Update, just tried the reflector for my first night walk. WOW, that makes a big difference; the trail is nice and light for a good amount into the distance, with good spill to either side. Quite the improvement over hiking with pure flood. I think the trail hikers will like this accessory a lot. (I doubt it throws enough for bicyclists, but haven't tried it yet.)

If this light were offered in a compact 1AA format, that stepped down toward the end of battery life, and retained the interchangeable bezel function, I think you'd have a wildly popular backpacker's light...especially when it became available in high CRI versions.


----------



## hazna (Mar 18, 2012)

hmmm... I've just recently bought the st5-190 for a future overseas trek. you sorta making me regret not getting the sd52 with reflector (I would have liked a like with pure flood capabilities). 

I do have to say, I still really like the st5-190. I like that it runs on a single AA and is relatively lightweight. The output levels are spaced well (though a low-low would be nice). You can change the lens to a floody lens and while it's not pure flood, it would still work well for close-range campsite activities. With the normal lens on, the xml LED provides a beam with a fairly wide hotspot.

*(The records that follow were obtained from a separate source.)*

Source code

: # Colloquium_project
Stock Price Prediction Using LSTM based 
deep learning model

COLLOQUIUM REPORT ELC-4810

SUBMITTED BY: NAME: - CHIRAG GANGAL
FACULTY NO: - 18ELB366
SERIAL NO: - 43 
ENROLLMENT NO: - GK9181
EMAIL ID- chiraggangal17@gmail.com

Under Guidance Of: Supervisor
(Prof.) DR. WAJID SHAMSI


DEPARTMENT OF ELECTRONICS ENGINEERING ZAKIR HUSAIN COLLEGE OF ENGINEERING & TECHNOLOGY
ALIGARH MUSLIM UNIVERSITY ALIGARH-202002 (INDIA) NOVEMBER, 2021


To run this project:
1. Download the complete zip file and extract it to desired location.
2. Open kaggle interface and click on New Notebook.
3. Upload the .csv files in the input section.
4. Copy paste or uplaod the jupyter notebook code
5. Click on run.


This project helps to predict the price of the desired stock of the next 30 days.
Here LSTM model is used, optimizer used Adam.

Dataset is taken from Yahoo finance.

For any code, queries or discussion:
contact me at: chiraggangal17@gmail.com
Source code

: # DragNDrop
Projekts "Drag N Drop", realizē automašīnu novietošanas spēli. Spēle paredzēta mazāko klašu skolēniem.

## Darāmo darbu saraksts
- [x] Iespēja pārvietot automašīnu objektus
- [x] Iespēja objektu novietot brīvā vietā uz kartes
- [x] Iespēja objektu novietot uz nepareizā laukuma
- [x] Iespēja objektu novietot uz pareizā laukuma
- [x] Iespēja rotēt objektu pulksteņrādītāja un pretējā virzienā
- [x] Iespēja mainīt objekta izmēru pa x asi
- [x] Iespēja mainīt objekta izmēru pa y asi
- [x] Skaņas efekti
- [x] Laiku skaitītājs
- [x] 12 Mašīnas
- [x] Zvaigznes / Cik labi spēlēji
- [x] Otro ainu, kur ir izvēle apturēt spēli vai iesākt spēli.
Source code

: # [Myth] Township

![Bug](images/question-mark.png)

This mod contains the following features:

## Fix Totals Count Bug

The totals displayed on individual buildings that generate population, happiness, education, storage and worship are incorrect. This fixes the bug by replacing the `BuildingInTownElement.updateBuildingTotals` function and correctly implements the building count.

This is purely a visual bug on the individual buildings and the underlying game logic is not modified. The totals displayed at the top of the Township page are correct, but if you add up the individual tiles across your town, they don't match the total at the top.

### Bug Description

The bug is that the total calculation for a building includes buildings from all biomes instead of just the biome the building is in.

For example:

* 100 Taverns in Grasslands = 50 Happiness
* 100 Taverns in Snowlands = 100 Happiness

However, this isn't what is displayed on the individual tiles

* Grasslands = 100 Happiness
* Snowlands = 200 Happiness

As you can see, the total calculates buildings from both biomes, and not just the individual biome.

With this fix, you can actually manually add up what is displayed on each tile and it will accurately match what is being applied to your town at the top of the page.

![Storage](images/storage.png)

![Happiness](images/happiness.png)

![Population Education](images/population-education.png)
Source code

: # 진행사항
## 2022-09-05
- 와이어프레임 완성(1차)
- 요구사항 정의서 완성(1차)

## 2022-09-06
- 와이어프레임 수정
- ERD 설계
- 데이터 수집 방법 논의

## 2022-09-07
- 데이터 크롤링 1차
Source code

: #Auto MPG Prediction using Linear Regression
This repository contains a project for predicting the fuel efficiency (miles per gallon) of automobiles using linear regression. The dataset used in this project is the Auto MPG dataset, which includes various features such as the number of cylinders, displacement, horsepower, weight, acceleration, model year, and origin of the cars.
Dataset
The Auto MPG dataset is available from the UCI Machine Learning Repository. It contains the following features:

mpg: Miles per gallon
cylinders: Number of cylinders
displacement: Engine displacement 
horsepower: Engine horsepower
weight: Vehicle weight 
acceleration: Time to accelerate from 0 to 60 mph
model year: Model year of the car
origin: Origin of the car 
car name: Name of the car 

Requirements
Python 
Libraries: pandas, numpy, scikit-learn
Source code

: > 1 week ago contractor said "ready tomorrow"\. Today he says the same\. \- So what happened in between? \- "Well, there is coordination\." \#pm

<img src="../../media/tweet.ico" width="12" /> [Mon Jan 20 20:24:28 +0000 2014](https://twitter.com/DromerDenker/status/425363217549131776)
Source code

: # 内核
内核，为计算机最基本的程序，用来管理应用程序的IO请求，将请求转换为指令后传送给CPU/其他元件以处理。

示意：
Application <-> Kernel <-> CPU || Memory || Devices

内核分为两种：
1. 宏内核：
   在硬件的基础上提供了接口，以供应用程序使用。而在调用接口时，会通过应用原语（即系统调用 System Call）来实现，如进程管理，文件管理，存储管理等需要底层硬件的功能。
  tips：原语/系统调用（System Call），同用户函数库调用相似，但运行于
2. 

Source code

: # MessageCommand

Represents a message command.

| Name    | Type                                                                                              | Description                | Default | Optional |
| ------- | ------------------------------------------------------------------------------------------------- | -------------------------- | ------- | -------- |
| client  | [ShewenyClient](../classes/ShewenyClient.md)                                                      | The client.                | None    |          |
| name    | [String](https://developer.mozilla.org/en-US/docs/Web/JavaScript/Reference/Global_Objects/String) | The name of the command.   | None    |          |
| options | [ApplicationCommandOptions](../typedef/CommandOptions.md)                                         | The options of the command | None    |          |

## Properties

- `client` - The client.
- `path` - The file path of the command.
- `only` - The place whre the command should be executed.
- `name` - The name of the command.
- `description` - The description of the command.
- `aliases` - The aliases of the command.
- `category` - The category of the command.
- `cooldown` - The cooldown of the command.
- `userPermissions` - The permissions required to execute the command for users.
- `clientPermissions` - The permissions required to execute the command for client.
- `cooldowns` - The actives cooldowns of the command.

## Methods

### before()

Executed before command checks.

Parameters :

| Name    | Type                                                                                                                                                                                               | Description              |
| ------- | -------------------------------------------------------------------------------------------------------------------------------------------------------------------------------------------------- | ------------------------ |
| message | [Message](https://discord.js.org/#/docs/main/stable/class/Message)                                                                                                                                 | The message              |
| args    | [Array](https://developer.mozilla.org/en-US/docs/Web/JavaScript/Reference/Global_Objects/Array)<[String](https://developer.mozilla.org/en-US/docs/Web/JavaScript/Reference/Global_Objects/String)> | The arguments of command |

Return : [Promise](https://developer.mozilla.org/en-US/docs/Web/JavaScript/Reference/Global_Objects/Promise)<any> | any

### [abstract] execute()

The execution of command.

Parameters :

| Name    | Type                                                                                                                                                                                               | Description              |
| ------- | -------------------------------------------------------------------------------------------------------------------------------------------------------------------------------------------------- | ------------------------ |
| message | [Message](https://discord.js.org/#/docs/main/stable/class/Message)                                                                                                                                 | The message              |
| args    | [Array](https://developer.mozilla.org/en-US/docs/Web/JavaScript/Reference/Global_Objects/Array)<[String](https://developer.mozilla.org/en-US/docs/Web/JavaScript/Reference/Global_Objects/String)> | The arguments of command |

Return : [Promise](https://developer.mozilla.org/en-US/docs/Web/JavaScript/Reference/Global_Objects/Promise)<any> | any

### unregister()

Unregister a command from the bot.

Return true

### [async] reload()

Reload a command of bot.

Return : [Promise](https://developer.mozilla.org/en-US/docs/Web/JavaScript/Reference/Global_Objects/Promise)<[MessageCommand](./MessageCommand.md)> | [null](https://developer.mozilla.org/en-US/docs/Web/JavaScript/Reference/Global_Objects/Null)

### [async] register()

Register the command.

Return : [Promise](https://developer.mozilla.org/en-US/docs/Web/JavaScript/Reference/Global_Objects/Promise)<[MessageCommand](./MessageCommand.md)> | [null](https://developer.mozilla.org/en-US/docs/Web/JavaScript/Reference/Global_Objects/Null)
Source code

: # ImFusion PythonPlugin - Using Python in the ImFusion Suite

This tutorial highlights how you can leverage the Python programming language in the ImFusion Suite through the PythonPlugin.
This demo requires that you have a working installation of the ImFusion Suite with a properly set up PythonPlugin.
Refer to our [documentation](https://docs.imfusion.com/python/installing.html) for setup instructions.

looking at the beamshots of the sd6 with reflector, it seems to reflector does reduce a lot of the spill (compared to the st6). It's hard to tell whether the st6 or the sd6 with reflector provides more throw. They seem comparable.


----------



## Bolster (Mar 18, 2012)

hazna said:


> it seems to reflector does reduce a lot of the spill (compared to the st6).



An empirical question. What's the angle of spill on the ST6? On the SD with reflector the spill is 70 degrees. (Assuming that all SD models behave similarly).


----------



## vtunderground (Mar 18, 2012)

Bolster said:


> An empirical question. What's the angle of spill on the ST6? On the SD with reflector the spill is 70 degrees. (Assuming that all SD models behave similarly).



I recall reading somewhere that it has a 90-degree spill.


----------



## uk_caver (Mar 19, 2012)

I'm just curious - is the new 'flood reflector' effectively a short matte black cone?

That's what it seems to look like in the pictures, but if so, I'm wondering what advantages that has over other possibilities, like a matte white, machined metal or silvered cone.


----------



## degarb (Mar 19, 2012)

These lights just got my interest. Before, I was waiting for a reflector. Now, my only reservation is target runtime on the 18650--they don't appeal to me as practical. I would like to see the 18650 target runtimes of 4h, 8-10h, and 16-20hours. I would not mind a 109 hour or 2 hour setting, but less useful than a half day, full day, and two day runtime. 

Though, to be really useful, it would need to be no heavier than my 3 AAA Cree High def light circa 2010 from Home Depot (so I could pair it up with a Fenix HP11). If not, it would need to be at least more comfortable than the hp11--for wife and female helper who do not like messing up their messy hair. Else, it would be like getting a $130 bedtime reading light, with really long runtime--and yes, potential to kill my family at night with the occasional flame out.

My most comfortable modified head light to wear, was a single AA (Browning phantom 70) light that I added wires and rear AA battery. It had better balance than the single aa--just less pocketable. ... I wonder if a similar design could be made in a 18650 format to double battery run-time and increase comfort.


----------



## Bolster (Mar 19, 2012)

uk_caver said:


> I'm just curious - is the new 'flood reflector' effectively a short matte black cone? That's what it seems to look like in the pictures, but if so, I'm wondering what advantages that has over other possibilities, like a matte white, machined metal or silvered cone.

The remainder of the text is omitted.